Young Adult Author Janet McDonald Dies at 53
By Debra Lau Whelan -- School Library Journal, 4/16/2007
Young adult author Janet McDonald, a prominent voice who reached African-American teens who felt underrepresented in books, died of cancer in Paris on April 11. She was 53.
McDonald, who grew up one of seven children in public housing in Brooklyn, NY, came into the world with several disadvantages, which she managed to overcome with her love of books and a wonderful sense of humor. “What do you do when your life is set up to be as rough as possible?,” she once wrote. “You just have to focus on the good parts. Like the fact that your parents are great cooks. And your older brother, the jock, lets you hang out with him and play sports. And your little brother is really cool and your best friend. And reading takes you completely out of your dreary world and into excitement, adventure, and fun.” McDonald got out of the projects and into college, where she earned degrees from some of the most prominent universities--French literature from Vassar, journalism from Columbia, and law from New York University. “And then books took me over completely and I began writing my own.” McDonald’s adult memoir, Project Girl (1999), was praised by Frank McCourt and Rosie O'Donnell, as well as many major newspapers including the Los Angeles Times, which singled it out as one of the outstanding books of 1999. And her six young adult novels have won critical acclaim.
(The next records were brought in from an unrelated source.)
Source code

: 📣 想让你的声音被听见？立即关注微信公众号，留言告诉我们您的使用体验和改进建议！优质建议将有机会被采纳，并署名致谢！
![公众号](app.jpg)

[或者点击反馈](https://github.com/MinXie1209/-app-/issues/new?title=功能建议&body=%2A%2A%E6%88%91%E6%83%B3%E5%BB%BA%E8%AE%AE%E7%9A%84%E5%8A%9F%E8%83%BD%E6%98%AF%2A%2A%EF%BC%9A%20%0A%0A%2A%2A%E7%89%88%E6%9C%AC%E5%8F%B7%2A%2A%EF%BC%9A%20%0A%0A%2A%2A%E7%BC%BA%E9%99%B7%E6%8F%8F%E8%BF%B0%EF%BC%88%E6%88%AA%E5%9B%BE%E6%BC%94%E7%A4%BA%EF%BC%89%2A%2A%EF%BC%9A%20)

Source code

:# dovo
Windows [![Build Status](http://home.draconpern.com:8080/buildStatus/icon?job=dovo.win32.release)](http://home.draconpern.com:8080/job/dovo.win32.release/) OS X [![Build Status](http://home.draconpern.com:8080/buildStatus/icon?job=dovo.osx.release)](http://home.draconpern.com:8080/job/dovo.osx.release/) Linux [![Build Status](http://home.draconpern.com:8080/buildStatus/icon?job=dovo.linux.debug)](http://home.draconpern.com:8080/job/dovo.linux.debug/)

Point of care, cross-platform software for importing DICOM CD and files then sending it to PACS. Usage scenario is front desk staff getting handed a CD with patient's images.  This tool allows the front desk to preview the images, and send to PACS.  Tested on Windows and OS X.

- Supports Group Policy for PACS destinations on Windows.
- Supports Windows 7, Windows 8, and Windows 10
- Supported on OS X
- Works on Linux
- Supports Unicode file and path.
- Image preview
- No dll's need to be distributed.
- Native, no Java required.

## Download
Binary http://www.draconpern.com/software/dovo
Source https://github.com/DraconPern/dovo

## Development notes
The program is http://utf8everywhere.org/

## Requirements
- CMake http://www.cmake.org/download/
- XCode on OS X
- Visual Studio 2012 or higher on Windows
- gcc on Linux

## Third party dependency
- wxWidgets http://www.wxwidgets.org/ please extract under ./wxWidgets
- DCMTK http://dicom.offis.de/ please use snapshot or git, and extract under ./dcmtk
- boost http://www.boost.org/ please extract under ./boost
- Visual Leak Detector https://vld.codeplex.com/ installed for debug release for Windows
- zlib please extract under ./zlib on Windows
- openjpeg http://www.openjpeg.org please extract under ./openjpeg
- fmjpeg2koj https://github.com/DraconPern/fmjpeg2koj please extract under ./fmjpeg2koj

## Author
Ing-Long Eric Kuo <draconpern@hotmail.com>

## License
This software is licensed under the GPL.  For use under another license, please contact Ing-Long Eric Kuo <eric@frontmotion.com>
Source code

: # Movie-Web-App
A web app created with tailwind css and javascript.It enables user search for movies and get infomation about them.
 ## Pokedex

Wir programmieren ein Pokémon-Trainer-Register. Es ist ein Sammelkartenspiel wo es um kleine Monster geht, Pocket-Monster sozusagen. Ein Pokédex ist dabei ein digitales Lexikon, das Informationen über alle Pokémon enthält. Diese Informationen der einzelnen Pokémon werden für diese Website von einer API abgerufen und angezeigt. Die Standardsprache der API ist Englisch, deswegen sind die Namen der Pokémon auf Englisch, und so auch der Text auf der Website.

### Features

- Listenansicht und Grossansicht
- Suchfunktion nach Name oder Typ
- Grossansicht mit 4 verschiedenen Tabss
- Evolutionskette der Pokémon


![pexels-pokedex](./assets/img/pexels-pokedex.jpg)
They include Harlem Hustle (2006) and Chill Wind (2002, all Farrar, Straus), which won the Coretta Scott King/John Steptoe New Talent Award. To get a glimpse of what life was like, McDonald once wrote that she disliked her “humiliatingly weird middle name—Arneda." And that she was disappointed to find out that she wasn’t going to grow up in the “spacious, airy home I dreamed about in the womb but in a small apartment in the projects that I will eventually share with four brothers, two sisters, and two parents.” McDonald moved from Brooklyn to Seattle and then to Paris, France. Her latest book, Off-Color, is scheduled for release in November 2007.